In my novel, the protagonist starts out as a runaway slave, and I want to point out to the reader that she is avoiding those who are in charge of slaves who all wear a uniform involving a blue shirt and brown leather jacket. I have her travel through a busy crowd, and I want to show her being paranoid whenever she sees the colour blue. However, I do not know where it would be sensible to describe the uniform of these men. Do I include it where the characters are first introduced (which is currently in a flashback to the MC's childhood)? Or would it make more sense to include the description later when they are being spotted by someone due to the distinctiveness of the uniform?
We can't tell you how to write your story, but this is a kind of question that comes up from time to time, the sort that asks: "What is the correct way to do this thing?" Making a rule for yourself about where to describe a thing means that you're making your fiction formulaic and consistent. Good prose has life to it, it's not a list of people, places, events, and descriptions.
Descriptions are a writing technique like any other. They can set the stage and ground the reader, sometimes by conveying atmospheric information and sometimes by giving detail important to the plot. While the plot in this story demands some amount of description, please take care not to over-use it or use it in a predictable way.

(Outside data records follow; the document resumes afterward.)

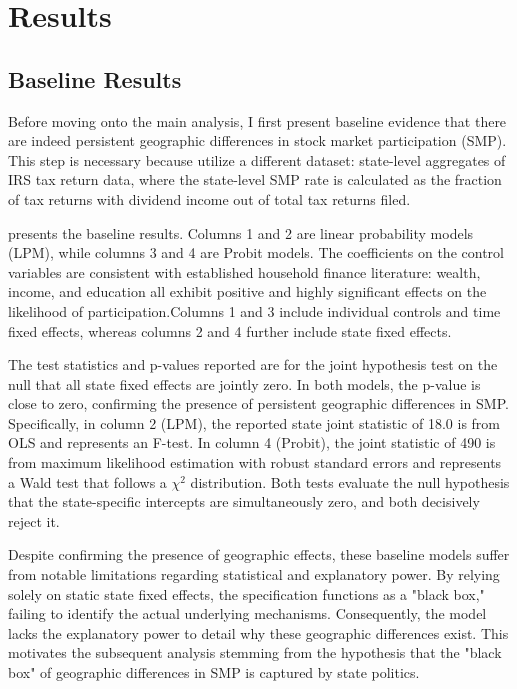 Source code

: 
\section{Results}
\label{sec:results}

\subsection{Baseline Results}
Before moving onto the main analysis, I first present baseline evidence that there are indeed persistent geographic differences in stock market participation (SMP). This step is necessary because \citet{chien2017} utilize a different dataset: state-level aggregates of IRS tax return data, where the state-level SMP rate is calculated as the fraction of tax returns with dividend income out of total tax returns filed.

 presents the baseline results. Columns 1 and 2 are linear probability models (LPM), while columns 3 and 4 are Probit models. The coefficients on the control variables are consistent with established household finance literature: wealth, income, and education all exhibit positive and highly significant effects on the likelihood of participation.Columns 1 and 3 include individual controls and time fixed effects, whereas columns 2 and 4 further include state fixed effects. 

The test statistics and p-values reported are for the joint hypothesis test on the null that all state fixed effects are jointly zero. In both models, the p-value is close to zero, confirming the presence of persistent geographic differences in SMP. Specifically, in column 2 (LPM), the reported state joint statistic of 18.0 is from OLS and represents an F-test. In column 4 (Probit), the joint statistic of 490 is from maximum likelihood estimation with robust standard errors and represents a Wald test that follows a $\chi^2$ distribution. Both tests evaluate the null hypothesis that the state-specific intercepts are simultaneously zero, and both decisively reject it.

Despite confirming the presence of geographic effects, these baseline models suffer from notable limitations regarding statistical and explanatory power. By relying solely on static state fixed effects, the specification functions as a "black box," failing to identify the actual underlying mechanisms. Consequently, the model lacks the explanatory power to detail why these geographic differences exist. This motivates the subsequent analysis stemming from the hypothesis that the "black box" of geographic differences in SMP is captured by state politics. 



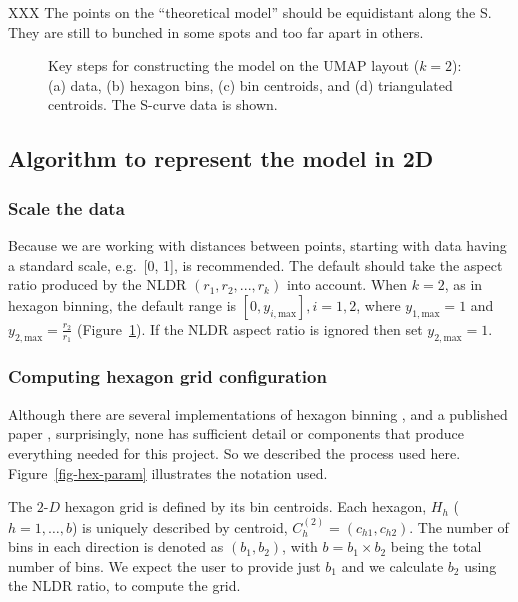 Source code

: \documentclass[
  12pt]{article}
\newcommand\gD{$2\text{-}D$}
\begin{document}
XXX The points on the ``theoretical model'' should be equidistant along
the S. They are still to bunched in some spots and too far apart in
others.

\begin{figure}


\caption{\label{fig-NLDR-scurve}Key steps for constructing the model on
the UMAP layout (\(k=2\)): (a) data, (b) hexagon bins, (c) bin
centroids, and (d) triangulated centroids. The S-curve data is shown.}

\end{figure}%

\subsection{Algorithm to represent the model in
2D}\label{algorithm-to-represent-the-model-in-2d}

\subsubsection{Scale the data}\label{scale-the-data}

Because we are working with distances between points, starting with data
having a standard scale, e.g.~{[}0, 1{]}, is recommended. The default
should take the aspect ratio produced by the NLDR
\((r_1, r_2, ..., r_k)\) into account. When \(k=2\), as in hexagon
binning, the default range is \([0, y_{i,\text{max}}], i=1,2\), where
\(y_{1,\text{max}}=1\) and \(y_{2,\text{max}} = \frac{r_2}{r_1}\)
(Figure~\ref{fig-NLDR-scurve}). If the NLDR aspect ratio is ignored then
set \(y_ {2,\text{max}} = 1\).

\subsubsection{Computing hexagon grid
configuration}\label{computing-hexagon-grid-configuration}

Although there are several implementations of hexagon binning
\citep{carr1987}, and a published paper \citep{dan2023}, surprisingly,
none has sufficient detail or components that produce everything needed
for this project. So we described the process used here.
Figure~\ref{fig-hex-param} illustrates the notation used.

The \gD{} hexagon grid is defined by its bin centroids. Each hexagon,
\(H_h\) (\(h = 1, \dots, b\)) is uniquely described by centroid,
\(C_{h}^{(2)} = (c_{h1}, c_{h2})\). The number of bins in each direction
is denoted as \((b_1, b_2)\), with \(b = b_1 \times b_2\) being the
total number of bins. We expect the user to provide just \(b_1\) and we
calculate \(b_2\) using the NLDR ratio, to compute the grid.
\end{document}
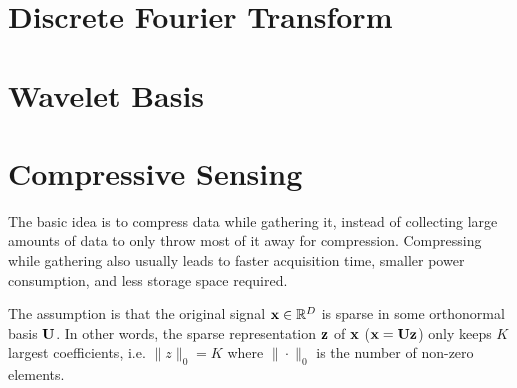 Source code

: \section{Discrete Fourier Transform}

\section{Wavelet Basis}

\section{Compressive Sensing}
The basic idea is to compress data while gathering it, instead of collecting large amounts of data to only throw most of it away for compression. Compressing while gathering also usually leads to faster acquisition time, smaller power consumption, and less storage space required.

The assumption is that the original signal \(\boldsymbol{\mathrm{x}} \in \mathbb{R}^D\) is sparse in some orthonormal basis \(\boldsymbol{\mathrm{U}}\). In other words, the sparse representation \(\boldsymbol{\mathrm{z}}\) of \(\boldsymbol{\mathrm{x}}\) (\(\boldsymbol{\mathrm{x}} = \boldsymbol{\mathrm{Uz}}\)) only keeps \(K\) largest coefficients, i.e. \(\| z \|_0 = K\) where \(\| \cdot \|_0\) is the number of non-zero elements.

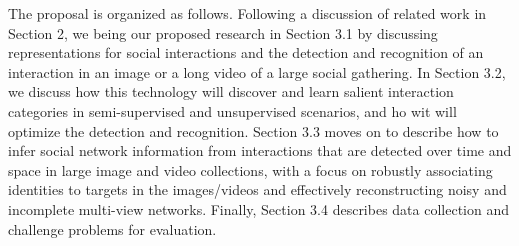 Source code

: The proposal is organized as follows. Following a discussion of related work in Section 2, we being our proposed research in Section 3.1 by discussing representations for social interactions and the detection and recognition of an interaction in an image or a long video of a large social gathering. In Section 3.2, we discuss how this technology will  discover and learn salient interaction categories in semi-supervised and unsupervised scenarios, and ho wit will optimize the detection and recognition. Section 3.3 moves on to describe how to infer social network information from interactions that are detected over time and space in large image and video collections, with a focus on robustly associating identities to targets in the images/videos and effectively reconstructing noisy and incomplete multi-view networks. Finally, Section 3.4 describes data collection and challenge problems for evaluation.



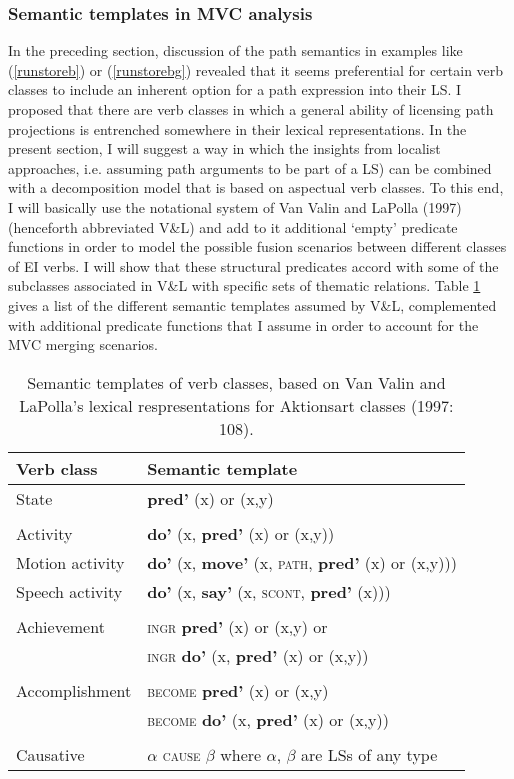 \subsubsection{Semantic templates in MVC analysis} \label{sec:sem-templates}

In the preceding section, discussion of the path semantics in examples like (\ref{runstoreb}) or (\ref{runstorebg}) revealed that it seems preferential for certain verb classes to include an inherent option for a path expression into their LS. I proposed that there are verb classes in which a general ability of licensing path projections is entrenched somewhere in their lexical representations. In the present section, I will suggest a way in which the insights from localist approaches, i.e. assuming path arguments to be part of a LS) can be combined with a decomposition model that is based on aspectual verb classes. To this end, I will basically use the notational system of Van Valin and LaPolla (1997) (henceforth abbreviated V\&L) and add to it additional `empty' predicate functions in order to model the possible fusion scenarios between different classes of EI verbs. I will show that these structural predicates accord with some of the subclasses associated in V\&L with specific sets of thematic relations. Table \ref{table:semtemp} gives a list of the different semantic templates assumed by V\&L, complemented with additional predicate functions that I assume in order to account for the MVC merging scenarios.

\begin{table}


\begin{tabular}{ll}
\hline\hline
\multicolumn{1}{l}{Verb class}&\multicolumn{1}{l}{Semantic template}\tabularnewline
\hline
State&\textbf{pred'} (x) or (x,y)\tabularnewline\tabularnewline
Activity&\textbf{do'} (x, \textbf{pred'} (x) or (x,y))\tabularnewline
Motion activity&\textbf{do'} (x, \textbf{move'} (x, \textsc{path}, \textbf{pred'} (x) or (x,y)))\tabularnewline
Speech activity&\textbf{do'} (x, \textbf{say'} (x, \textsc{scont}, \textbf{pred'} (x)))\tabularnewline\tabularnewline
Achievement&\textsc{ingr} \textbf{pred'} (x) or (x,y) or\tabularnewline
&\textsc{ingr} \textbf{do'} (x, \textbf{pred'} (x) or (x,y))\tabularnewline\tabularnewline
Accomplishment&\textsc{become} \textbf{pred'} (x) or (x,y)\tabularnewline
&\textsc{become} \textbf{do'} (x, \textbf{pred'} (x) or (x,y))\tabularnewline\tabularnewline
Causative&$\alpha$ \textsc{cause} $\beta$ where $\alpha$, $\beta$ are LSs of any type\tabularnewline
\hline
\end{tabular}
\caption[Semantic templates of verb classes, based on Van Valin and LaPolla (1997)]{Semantic templates of verb classes, based on Van Valin and LaPolla's lexical respresentations for Aktionsart classes (1997: 108).}
\label{table:semtemp}

\end{table}

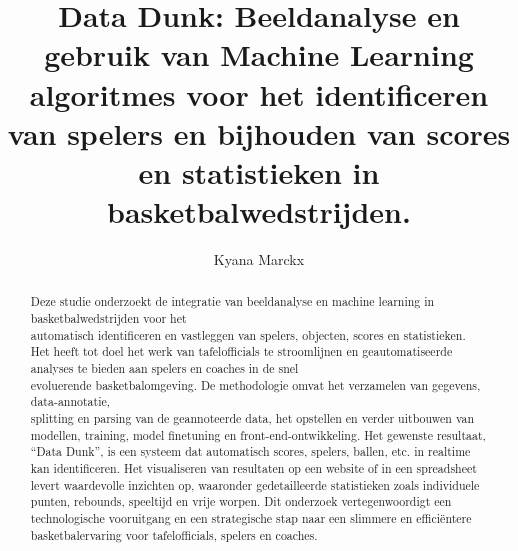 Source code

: \documentclass{hogent-article}
\title{Data Dunk: Beeldanalyse en gebruik van Machine Learning algoritmes voor het identificeren van spelers en bijhouden van scores en statistieken in \\basketbalwedstrijden.}
\author{Kyana Marckx}
\begin{document}
\begin{abstract}
  
  Deze studie onderzoekt de integratie van beeldanalyse en machine learning in basketbalwedstrijden voor het \\automatisch identificeren en vastleggen van spelers, objecten, scores en statistieken. Het heeft tot doel het werk van tafelofficials te stroomlijnen en geautomatiseerde analyses te bieden aan spelers en coaches in de snel \\evoluerende basketbalomgeving. De methodologie omvat het verzamelen van gegevens, data-annotatie, \\splitting en parsing van de geannoteerde data, het opstellen en verder uitbouwen van modellen, training, model finetuning en front-end-ontwikkeling. Het gewenste resultaat, ``Data Dunk'', is een systeem dat  automatisch scores, spelers, ballen, etc. in realtime kan identificeren. Het visualiseren van resultaten op een website of in een spreadsheet levert waardevolle inzichten op, waaronder gedetailleerde statistieken zoals individuele punten, rebounds, speeltijd en vrije worpen. Dit onderzoek vertegenwoordigt een technologische vooruitgang en een strategische stap naar een slimmere en efficiëntere basketbalervaring voor tafelofficials, spelers en coaches.
\end{abstract}

\tableofcontents




%
%
\printbibliography[heading=bibintoc]
\end{document}
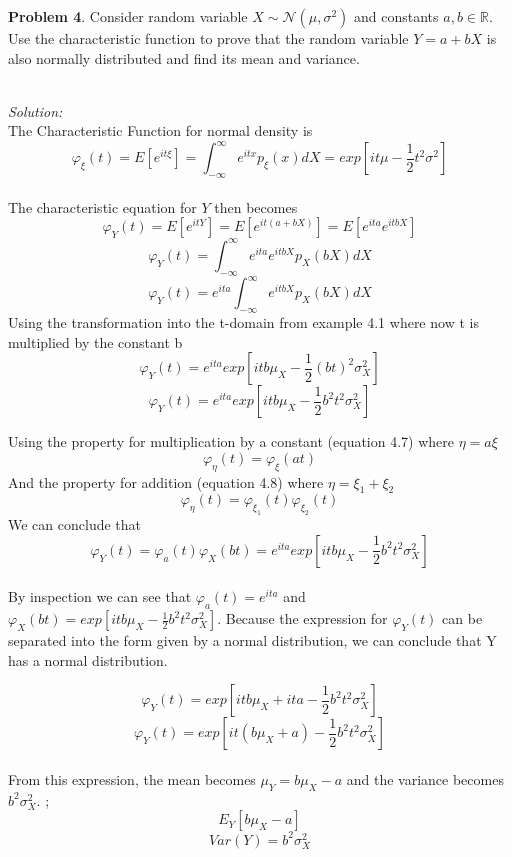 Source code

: \documentclass[10pt]{article}
\begin{document}
\newpage

\noindent\colorbox{mygray}{\begin{minipage}{\textwidth}
  {\bf Problem 4}.  Consider random variable $X\sim \mathcal{N}(\mu,\sigma^2)$ and constants $a,b\in\mathbb{R}$. Use the characteristic function to prove that the random variable $Y=a+bX$ is also normally distributed and find its mean and variance. 
\end{minipage}}
\\

{\em Solution:}  
\\
The Characteristic Function for normal density is
\[ \varphi_{\xi}(t)=E[e^{it\xi}]=\int_{-\infty}^{\infty}e^{itx}p_\xi(x)dX = exp[it\mu-\frac{1}{2}t^2\sigma^2] \]
\\
The characteristic equation for $Y$ then becomes
\[\varphi_Y(t)=E[e^{itY}]=E[e^{it(a+bX)}]=E[e^{ita}e^{itbX}] \]
\[\varphi_Y(t)=\int_{-\infty}^{\infty}e^{ita}e^{itbX}p_X(bX)dX \]
\[\varphi_Y(t)=e^{ita}\int_{-\infty}^{\infty}e^{itbX}p_X(bX)dX \]
Using the transformation into the t-domain from example 4.1 where now t is multiplied by the constant b
\[ \varphi_Y(t)=e^{ita}exp[itb\mu_X-\frac{1}{2}(bt)^2\sigma_X^2] \]
\[ \varphi_Y(t)=e^{ita}exp[itb\mu_X-\frac{1}{2}b^2t^2\sigma_X^2] \]

\noindent
Using the property for multiplication by a constant (equation 4.7) where $\eta=a \xi $
\[ \varphi_{\eta}(t)=\varphi_{\xi}(at) \]
And the property for addition (equation 4.8) where $\eta=\xi_1+\xi_2$
\[\varphi_\eta(t)=\varphi_{\xi_1}(t)\varphi_{\xi_2}(t) \]
We can conclude that 
\[ \varphi_Y(t)=\varphi_a(t)\varphi_{X}(bt)= e^{ita}exp[itb\mu_X-\frac{1}{2}b^2t^2\sigma_X^2]\]
\\
By inspection we can see that $\varphi_a(t)=e^{ita}$ and $\varphi_{X}(bt)=exp[itb\mu_X-\frac{1}{2}b^2t^2\sigma_X^2]$. Because the expression for $\varphi_Y(t)$ can be separated into the form given by a normal distribution, we can conclude that Y has a normal distribution. 

\[ \varphi_Y(t)=exp[itb\mu_X+ita-\frac{1}{2}b^2t^2\sigma_X^2] \]
\[ \varphi_Y(t)=exp[it(b\mu_X+a)-\frac{1}{2}b^2t^2\sigma_X^2] \]
\\
From this expression, the mean becomes $\mu_Y=b\mu_X-a$ and the variance becomes $b^2\sigma_X^2$. ;
\[ E_Y[b\mu_X-a] \]
\[ Var(Y)=b^2\sigma_X^2 \]
\end{document}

From your question, it sounds like you're going to be in this character's head more than a little, so it's important to ask yourself how she would view the world. She'd live in fear of those who could return her to slavery, of course, and she'd search for these distinctive uniforms. But the reader can find out why this is the case anytime in the story. You do not need to set up cause and effect like ducks in a row in a story, you just need to keep the reader satisfied and interested.